I ran into an old friend about three weeks after the Tree of Life massacre, a former Pittsburgher, who wanted to talk about the events of Oct. 27, when a white supremacist gunman murdered 11 Jewish congregants during Shabbat services. In particular, she wanted to know about one of the survivors, someone with whom she had grown up.

“Is she doing OK?” my friend asked.

I snapped back: “None of us is doing OK.”

Then I silently thought, or maybe said out loud, “That’s not even the right question.”

My friend was well-meaning, and I realized almost immediately that my response was out of line, especially because I also had been guilty of spouting platitudes since Oct. 27. How many people had I interviewed who witnessed the unimaginable, or whose loved one was brutally murdered, with whom I began the conversation with the now absurd question: “How are you?”

None of us were OK. Instead, our feelings could be catalogued like a sideways and distorted al chet

We were depressed, we were angry, we were confused. 

We were questioning our faith, we were questioning our security, we were questioning our place in America. 

We were anxious, we were skittish, we were scared.

Yes, we felt the love of tens of thousands of other Jews and non-Jews from around the globe, who have reached out to us and held our hands, and sent us money, and erected memorials to honor the martyrs slain by an anti-Semite in what should have been their safe place.

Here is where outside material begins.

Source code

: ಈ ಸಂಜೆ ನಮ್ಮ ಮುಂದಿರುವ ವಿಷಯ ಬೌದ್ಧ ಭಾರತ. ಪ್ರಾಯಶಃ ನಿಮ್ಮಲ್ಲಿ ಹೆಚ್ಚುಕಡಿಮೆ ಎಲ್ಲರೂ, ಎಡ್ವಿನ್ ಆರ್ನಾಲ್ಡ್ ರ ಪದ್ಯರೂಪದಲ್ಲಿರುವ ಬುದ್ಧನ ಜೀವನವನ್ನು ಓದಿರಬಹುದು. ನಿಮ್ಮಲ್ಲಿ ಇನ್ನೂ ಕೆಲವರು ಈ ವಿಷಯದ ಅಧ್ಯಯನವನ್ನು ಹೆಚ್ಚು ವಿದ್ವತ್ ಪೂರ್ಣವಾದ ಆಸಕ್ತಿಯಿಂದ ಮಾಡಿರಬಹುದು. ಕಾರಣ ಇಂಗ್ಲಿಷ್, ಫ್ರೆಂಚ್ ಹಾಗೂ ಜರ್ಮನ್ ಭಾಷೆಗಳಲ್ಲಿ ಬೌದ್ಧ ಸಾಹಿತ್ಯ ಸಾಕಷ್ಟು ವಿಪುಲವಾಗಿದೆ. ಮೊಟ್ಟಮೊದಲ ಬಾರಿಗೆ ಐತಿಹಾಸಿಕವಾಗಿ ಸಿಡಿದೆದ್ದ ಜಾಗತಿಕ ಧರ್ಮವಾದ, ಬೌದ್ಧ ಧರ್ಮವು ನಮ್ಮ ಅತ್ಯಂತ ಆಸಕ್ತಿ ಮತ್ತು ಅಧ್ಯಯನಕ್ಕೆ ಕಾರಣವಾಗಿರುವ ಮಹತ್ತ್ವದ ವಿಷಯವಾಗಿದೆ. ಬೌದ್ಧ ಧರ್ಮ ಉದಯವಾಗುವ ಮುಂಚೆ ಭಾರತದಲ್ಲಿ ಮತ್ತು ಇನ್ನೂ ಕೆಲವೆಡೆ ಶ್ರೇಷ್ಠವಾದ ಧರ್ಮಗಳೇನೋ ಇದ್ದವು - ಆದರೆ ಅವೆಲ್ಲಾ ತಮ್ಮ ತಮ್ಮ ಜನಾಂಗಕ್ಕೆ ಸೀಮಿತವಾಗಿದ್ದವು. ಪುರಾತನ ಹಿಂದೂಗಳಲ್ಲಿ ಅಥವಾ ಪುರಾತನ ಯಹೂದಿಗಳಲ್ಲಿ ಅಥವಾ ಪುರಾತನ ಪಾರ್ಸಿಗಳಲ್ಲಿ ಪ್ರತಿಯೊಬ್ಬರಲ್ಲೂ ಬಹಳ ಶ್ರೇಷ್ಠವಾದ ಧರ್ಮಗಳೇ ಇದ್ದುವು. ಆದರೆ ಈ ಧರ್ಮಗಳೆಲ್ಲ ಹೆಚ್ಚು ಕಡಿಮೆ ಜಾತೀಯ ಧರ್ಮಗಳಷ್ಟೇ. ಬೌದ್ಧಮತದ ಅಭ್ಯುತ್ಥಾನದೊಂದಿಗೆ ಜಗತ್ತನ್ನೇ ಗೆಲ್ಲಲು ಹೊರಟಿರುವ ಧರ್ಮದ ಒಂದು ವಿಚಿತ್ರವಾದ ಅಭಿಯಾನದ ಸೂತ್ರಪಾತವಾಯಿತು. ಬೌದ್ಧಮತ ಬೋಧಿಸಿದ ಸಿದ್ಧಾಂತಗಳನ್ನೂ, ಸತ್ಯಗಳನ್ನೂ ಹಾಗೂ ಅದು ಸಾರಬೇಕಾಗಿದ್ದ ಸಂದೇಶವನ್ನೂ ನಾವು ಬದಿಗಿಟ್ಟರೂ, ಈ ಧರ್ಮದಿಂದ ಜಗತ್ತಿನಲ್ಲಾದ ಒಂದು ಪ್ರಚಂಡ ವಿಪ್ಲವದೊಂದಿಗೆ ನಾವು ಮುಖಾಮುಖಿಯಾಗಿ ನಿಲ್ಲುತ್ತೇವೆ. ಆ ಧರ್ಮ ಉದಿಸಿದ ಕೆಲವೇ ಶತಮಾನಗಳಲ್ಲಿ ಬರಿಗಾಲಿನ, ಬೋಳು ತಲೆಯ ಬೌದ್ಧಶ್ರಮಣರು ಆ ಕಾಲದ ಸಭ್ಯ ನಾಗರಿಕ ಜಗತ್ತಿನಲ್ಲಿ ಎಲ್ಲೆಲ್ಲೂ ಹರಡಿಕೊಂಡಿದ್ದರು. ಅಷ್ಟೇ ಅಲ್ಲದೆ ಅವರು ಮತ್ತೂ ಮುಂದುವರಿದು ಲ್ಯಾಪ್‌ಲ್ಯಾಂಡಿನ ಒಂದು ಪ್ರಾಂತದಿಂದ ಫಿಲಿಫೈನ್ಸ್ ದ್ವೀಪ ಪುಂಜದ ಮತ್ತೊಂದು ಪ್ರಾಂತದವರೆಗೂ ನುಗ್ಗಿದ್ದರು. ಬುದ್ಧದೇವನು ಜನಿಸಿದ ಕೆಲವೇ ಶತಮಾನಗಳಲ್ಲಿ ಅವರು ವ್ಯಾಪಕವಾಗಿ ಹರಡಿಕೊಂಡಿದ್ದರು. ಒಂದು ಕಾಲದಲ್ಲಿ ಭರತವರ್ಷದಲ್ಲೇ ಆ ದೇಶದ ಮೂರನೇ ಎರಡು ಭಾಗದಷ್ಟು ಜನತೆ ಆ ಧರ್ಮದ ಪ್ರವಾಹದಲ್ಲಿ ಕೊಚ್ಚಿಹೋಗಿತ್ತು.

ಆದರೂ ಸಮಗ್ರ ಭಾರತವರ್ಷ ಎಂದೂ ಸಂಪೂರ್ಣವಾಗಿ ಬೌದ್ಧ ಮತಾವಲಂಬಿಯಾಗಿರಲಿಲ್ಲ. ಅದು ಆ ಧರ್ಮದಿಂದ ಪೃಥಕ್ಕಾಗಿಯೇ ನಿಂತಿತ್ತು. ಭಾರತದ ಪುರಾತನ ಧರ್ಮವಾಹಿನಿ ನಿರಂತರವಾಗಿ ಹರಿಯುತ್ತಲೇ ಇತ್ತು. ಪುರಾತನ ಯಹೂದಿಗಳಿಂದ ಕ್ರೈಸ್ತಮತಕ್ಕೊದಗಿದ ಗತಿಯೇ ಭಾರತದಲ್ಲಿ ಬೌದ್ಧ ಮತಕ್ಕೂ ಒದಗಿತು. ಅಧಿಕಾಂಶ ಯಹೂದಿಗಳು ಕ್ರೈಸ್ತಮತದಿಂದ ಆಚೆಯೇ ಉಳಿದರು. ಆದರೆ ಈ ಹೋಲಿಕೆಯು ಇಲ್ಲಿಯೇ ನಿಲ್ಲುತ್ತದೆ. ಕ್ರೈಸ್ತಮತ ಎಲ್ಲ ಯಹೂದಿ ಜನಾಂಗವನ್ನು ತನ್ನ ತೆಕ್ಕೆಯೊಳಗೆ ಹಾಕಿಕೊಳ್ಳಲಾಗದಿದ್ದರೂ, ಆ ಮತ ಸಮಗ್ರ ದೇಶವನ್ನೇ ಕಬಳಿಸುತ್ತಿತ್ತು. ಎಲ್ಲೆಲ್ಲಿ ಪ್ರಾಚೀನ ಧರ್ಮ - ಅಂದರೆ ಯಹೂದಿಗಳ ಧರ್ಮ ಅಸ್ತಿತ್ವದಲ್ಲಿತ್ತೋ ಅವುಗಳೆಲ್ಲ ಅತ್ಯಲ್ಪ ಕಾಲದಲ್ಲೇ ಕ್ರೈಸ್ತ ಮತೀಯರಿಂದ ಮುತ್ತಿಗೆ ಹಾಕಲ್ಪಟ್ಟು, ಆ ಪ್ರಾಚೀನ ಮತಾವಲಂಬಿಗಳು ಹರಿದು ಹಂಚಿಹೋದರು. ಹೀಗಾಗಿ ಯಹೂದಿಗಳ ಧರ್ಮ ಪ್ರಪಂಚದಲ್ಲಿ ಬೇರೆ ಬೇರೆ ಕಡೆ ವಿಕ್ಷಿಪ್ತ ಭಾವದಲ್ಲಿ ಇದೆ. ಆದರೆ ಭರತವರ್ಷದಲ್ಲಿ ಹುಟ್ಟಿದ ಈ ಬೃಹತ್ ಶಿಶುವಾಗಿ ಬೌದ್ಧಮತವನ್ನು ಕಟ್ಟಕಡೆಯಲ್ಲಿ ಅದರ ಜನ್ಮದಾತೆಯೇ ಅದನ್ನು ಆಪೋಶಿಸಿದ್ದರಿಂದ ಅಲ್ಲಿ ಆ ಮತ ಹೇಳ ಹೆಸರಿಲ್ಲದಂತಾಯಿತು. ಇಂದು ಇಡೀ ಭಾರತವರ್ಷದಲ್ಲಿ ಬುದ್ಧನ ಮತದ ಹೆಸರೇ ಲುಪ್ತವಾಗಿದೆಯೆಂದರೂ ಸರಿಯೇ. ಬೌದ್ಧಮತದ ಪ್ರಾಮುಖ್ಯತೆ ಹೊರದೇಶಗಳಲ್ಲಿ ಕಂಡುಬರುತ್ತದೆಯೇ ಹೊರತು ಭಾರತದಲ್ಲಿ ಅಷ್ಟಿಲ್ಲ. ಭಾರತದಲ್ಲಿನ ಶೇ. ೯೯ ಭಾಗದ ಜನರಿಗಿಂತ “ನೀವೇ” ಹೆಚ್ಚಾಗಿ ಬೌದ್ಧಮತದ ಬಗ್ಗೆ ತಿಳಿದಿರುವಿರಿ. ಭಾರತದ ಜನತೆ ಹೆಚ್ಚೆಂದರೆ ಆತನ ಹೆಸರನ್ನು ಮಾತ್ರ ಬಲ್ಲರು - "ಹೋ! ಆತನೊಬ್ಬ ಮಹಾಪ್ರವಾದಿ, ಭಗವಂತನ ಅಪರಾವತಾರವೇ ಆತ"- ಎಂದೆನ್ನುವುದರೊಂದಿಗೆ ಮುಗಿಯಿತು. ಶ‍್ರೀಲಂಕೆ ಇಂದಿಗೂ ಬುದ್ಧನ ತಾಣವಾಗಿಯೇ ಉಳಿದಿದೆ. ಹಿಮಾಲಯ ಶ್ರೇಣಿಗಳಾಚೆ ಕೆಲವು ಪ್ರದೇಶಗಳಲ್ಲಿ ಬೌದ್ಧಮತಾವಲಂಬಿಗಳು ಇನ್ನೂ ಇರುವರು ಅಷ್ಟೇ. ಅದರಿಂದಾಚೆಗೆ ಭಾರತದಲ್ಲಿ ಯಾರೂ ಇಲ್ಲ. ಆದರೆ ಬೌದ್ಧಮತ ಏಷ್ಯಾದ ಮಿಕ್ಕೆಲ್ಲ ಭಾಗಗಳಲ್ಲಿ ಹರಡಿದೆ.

We felt the love. And we told the world that love is stronger than hate.

But what could we say to each other? Are there words that offer social connection and salutation, that convey that we care, without sounding hollow or ridiculous?

Rabbi Jeffrey Myers, the spiritual leader of Tree of Life*Or L’Simcha, told me in the days following the shooting that sometimes using no words is the right choice, that a hug is the way to go. Hugs are good, but not always appropriate, especially between those who are strangers­ — regardless of the fact that they share the distinction of having been part of Jewish Pittsburgh on Oct. 27, 2018.

I, for one, have been unable to find the words. I still stutter as I begin conversations, slipping into the familiar social constructs of language as I continue to meet with those flooded with sorrow so that I can try to tell their stories. 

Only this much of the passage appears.